AWS offers pre-built frameworks for a variety of compliance requirements, together with:
- ISO/IEC 27001:2013 Annex A
- PCI DSS V3.2.1
- SOC 2
- CIS Benchmark for CIS Amazon Net Providers Foundations Benchmark
- Common Knowledge Safety Regulation (GDPR)
- FedRAMP Average Baseline
- Well being Insurance coverage Portability and Accountability Act (HIPAA)
Along with pre-built frameworks, customers can construct customized frameworks. These permit companies to deploy AWS Audit Supervisor assessments for which no pre-built choice exists. They will additionally create assessments and collect proof to satisfy different enterprise wants, together with inside audits.
AWS Audit Supervisor is a invaluable instrument for companies with AWS-hosted infrastructure and providers. It performs effectively inside the restricted scope of its capabilities. However it’s not an entire audit automation resolution.
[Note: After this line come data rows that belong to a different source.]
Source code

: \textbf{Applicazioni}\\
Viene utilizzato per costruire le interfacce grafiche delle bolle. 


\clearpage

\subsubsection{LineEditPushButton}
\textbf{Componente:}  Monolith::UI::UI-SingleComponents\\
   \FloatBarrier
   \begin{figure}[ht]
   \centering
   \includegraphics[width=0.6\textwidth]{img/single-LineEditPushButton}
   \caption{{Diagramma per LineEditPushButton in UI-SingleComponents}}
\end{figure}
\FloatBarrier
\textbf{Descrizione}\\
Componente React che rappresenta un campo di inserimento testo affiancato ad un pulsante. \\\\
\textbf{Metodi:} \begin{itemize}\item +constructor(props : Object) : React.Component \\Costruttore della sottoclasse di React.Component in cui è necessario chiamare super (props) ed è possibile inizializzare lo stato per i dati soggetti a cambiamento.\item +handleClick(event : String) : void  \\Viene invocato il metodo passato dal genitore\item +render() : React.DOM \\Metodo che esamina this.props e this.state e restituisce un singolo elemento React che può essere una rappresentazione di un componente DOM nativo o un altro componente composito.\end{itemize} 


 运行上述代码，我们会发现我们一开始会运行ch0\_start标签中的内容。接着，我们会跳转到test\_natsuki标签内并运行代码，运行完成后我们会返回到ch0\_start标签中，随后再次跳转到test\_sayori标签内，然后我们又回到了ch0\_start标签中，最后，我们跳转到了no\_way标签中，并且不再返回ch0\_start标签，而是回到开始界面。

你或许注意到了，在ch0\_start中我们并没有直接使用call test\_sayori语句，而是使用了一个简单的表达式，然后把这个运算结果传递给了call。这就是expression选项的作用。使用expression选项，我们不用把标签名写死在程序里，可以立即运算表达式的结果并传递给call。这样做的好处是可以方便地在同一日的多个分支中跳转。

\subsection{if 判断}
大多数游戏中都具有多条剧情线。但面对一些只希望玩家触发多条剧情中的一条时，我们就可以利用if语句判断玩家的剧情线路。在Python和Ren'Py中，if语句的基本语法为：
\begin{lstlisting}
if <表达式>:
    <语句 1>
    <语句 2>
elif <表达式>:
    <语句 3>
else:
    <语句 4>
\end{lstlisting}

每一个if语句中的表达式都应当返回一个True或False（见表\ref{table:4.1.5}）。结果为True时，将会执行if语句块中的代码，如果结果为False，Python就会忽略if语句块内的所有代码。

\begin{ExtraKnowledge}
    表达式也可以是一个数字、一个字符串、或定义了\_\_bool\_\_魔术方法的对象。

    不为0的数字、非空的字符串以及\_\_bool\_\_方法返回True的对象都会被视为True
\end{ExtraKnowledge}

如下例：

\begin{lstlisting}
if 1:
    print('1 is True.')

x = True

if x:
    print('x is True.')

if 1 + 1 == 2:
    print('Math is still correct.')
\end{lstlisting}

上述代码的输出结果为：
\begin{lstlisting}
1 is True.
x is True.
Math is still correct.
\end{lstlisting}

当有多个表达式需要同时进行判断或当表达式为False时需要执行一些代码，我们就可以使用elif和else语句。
Most significantly, no audit automation instrument can full an audit, assess compliance, and ship a good audit report. For a lot of regulatory requirements, solely a licensed CPA agency with info safety experience can accomplish that. Amazon’s documentation makes this clear:
“AWS Audit Supervisor assists in accumulating proof that’s related for verifying compliance with particular compliance requirements and rules. Nonetheless, it doesn’t assess your compliance itself. “
Different limitations embody:
- Proof-gathering is restricted to AWS and the information sources the platform helps.
- A scarcity of direct contact with auditors.
- Restricted mission administration capabilities.
AWS Audit Supervisor can be utilized at the side of a CPA-supported audit administration instrument that helps customers to beat these limitations. KirkpatrickPrice’s On-line Audit Supervisor is used to assemble proof and streamline audits for a lot of infrastructure platforms. Along with being an evidence-gathering instrument, it is usually a robust communication, accountability, and mission administration platform that gives direct entry to your auditor. Contact a senior audit specialist to study extra.